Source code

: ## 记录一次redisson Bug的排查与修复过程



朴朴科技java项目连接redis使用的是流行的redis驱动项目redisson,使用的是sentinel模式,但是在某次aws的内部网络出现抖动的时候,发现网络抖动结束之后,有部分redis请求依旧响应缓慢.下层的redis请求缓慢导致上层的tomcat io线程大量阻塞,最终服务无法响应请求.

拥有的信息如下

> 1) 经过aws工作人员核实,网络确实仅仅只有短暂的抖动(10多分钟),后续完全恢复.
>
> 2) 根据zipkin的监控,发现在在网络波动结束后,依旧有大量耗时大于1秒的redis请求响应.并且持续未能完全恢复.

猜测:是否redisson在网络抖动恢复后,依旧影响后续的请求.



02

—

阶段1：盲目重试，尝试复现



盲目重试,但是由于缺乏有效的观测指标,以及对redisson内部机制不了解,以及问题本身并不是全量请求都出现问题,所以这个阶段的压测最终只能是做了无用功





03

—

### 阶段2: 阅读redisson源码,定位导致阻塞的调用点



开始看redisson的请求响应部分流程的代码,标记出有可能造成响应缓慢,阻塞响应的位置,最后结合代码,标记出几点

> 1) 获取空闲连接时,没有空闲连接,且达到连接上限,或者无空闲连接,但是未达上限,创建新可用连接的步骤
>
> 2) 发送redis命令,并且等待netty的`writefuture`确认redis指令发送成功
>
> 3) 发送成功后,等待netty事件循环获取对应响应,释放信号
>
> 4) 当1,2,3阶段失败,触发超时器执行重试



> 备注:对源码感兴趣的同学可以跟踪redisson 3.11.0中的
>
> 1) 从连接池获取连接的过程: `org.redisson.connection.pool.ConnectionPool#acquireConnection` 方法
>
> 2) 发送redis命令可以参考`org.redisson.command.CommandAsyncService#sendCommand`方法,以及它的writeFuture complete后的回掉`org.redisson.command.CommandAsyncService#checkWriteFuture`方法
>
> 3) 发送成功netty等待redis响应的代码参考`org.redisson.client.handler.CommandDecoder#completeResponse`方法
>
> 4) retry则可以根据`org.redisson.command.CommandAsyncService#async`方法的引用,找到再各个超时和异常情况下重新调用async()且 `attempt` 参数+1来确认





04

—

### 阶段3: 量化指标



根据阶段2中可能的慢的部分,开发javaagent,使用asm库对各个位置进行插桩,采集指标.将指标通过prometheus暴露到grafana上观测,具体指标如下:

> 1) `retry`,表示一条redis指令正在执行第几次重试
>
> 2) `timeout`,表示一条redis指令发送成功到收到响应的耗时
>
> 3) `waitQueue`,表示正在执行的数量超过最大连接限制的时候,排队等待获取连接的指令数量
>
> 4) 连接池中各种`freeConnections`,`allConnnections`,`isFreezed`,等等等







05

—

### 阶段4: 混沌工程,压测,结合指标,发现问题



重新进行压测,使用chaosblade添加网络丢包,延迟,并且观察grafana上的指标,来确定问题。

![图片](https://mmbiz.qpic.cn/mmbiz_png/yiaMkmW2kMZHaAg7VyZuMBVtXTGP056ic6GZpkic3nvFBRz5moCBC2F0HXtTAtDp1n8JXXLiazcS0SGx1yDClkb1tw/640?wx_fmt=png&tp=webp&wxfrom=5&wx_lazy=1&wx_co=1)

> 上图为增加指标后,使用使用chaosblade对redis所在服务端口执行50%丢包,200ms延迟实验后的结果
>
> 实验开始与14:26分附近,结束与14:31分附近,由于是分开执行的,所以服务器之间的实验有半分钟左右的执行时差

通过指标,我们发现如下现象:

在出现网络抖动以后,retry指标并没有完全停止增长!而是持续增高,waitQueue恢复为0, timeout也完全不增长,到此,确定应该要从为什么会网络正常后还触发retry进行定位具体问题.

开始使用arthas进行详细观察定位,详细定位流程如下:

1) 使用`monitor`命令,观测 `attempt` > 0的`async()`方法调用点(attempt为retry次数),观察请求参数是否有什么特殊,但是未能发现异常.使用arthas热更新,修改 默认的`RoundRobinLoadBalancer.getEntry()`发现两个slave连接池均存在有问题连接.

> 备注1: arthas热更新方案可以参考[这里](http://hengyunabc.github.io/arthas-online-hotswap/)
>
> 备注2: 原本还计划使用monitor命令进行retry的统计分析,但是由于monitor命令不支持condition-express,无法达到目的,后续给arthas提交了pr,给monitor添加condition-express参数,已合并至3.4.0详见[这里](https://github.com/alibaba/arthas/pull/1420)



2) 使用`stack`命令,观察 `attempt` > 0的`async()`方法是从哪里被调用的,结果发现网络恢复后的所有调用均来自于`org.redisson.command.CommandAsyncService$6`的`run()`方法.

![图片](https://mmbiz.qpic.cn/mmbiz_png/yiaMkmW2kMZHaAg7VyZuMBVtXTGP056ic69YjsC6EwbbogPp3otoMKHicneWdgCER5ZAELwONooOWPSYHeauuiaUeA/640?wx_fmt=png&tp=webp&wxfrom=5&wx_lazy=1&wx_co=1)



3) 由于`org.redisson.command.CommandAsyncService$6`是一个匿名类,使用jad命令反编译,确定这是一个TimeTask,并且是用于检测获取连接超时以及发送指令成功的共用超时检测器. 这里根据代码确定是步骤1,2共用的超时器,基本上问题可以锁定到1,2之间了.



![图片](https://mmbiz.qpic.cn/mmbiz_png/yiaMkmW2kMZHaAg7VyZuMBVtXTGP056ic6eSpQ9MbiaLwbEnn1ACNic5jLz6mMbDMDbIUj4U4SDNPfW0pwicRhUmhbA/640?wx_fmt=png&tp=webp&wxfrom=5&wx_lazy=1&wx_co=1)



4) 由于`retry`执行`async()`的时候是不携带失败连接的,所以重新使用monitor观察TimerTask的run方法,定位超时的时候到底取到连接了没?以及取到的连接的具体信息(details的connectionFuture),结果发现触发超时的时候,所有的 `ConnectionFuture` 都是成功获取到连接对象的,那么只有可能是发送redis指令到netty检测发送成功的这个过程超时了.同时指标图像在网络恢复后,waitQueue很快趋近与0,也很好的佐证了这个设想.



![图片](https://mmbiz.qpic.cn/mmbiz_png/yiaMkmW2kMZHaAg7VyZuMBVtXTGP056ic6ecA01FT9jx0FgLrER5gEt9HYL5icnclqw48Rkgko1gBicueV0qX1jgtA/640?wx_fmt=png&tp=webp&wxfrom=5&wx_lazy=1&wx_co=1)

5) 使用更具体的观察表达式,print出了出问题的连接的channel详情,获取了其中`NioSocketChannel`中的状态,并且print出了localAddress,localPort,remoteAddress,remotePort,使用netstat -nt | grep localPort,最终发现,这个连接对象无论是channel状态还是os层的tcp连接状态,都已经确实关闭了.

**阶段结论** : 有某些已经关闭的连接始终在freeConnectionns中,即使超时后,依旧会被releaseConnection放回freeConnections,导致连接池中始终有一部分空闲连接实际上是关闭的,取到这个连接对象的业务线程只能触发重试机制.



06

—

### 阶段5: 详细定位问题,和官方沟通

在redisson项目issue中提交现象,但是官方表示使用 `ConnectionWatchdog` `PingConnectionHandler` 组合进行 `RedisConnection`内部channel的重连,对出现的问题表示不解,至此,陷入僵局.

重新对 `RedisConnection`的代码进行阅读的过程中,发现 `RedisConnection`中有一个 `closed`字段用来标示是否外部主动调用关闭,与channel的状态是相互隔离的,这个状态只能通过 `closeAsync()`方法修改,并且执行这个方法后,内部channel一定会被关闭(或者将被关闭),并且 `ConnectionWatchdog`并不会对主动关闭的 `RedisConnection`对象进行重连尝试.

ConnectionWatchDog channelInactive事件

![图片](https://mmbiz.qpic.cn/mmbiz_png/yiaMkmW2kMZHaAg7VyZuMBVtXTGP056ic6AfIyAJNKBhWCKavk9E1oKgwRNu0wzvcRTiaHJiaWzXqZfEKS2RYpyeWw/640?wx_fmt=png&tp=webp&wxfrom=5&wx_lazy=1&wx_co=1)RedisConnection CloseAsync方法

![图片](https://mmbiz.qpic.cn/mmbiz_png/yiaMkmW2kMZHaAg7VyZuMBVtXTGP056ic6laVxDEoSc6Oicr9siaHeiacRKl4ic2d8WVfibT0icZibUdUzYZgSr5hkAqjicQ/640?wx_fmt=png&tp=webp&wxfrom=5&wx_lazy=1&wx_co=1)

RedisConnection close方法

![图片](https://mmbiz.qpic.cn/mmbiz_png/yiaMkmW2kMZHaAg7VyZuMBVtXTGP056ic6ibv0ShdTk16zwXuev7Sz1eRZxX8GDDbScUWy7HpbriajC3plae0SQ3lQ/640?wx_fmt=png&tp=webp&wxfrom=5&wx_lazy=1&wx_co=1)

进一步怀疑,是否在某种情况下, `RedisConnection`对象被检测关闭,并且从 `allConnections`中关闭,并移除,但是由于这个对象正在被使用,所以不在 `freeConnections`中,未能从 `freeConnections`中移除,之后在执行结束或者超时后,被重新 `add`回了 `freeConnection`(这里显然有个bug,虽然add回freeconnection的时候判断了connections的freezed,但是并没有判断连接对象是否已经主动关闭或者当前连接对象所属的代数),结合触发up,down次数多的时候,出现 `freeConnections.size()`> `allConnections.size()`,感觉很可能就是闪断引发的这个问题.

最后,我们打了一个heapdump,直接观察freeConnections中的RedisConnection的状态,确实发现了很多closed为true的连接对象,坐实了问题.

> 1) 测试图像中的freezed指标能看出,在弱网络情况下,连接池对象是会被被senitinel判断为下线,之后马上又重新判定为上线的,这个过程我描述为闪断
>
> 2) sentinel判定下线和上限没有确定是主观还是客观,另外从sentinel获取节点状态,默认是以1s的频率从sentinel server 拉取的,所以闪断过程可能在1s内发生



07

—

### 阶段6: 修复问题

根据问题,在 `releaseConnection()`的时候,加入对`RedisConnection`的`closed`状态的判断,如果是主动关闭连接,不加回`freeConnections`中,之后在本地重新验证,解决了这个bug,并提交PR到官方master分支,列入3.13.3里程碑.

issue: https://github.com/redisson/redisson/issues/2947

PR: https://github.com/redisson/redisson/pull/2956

---

Search the entries above for "CommandAsyncService". Return every line that has it.

> 2) 发送redis命令可以参考`org.redisson.command.CommandAsyncService#sendCommand`方法,以及它的writeFuture complete后的回掉`org.redisson.command.CommandAsyncService#checkWriteFuture`方法
> 4) retry则可以根据`org.redisson.command.CommandAsyncService#async`方法的引用,找到再各个超时和异常情况下重新调用async()且 `attempt` 参数+1来确认
2) 使用`stack`命令,观察 `attempt` > 0的`async()`方法是从哪里被调用的,结果发现网络恢复后的所有调用均来自于`org.redisson.command.CommandAsyncService$6`的`run()`方法.
3) 由于`org.redisson.command.CommandAsyncService$6`是一个匿名类,使用jad命令反编译,确定这是一个TimeTask,并且是用于检测获取连接超时以及发送指令成功的共用超时检测器. 这里根据代码确定是步骤1,2共用的超时器,基本上问题可以锁定到1,2之间了.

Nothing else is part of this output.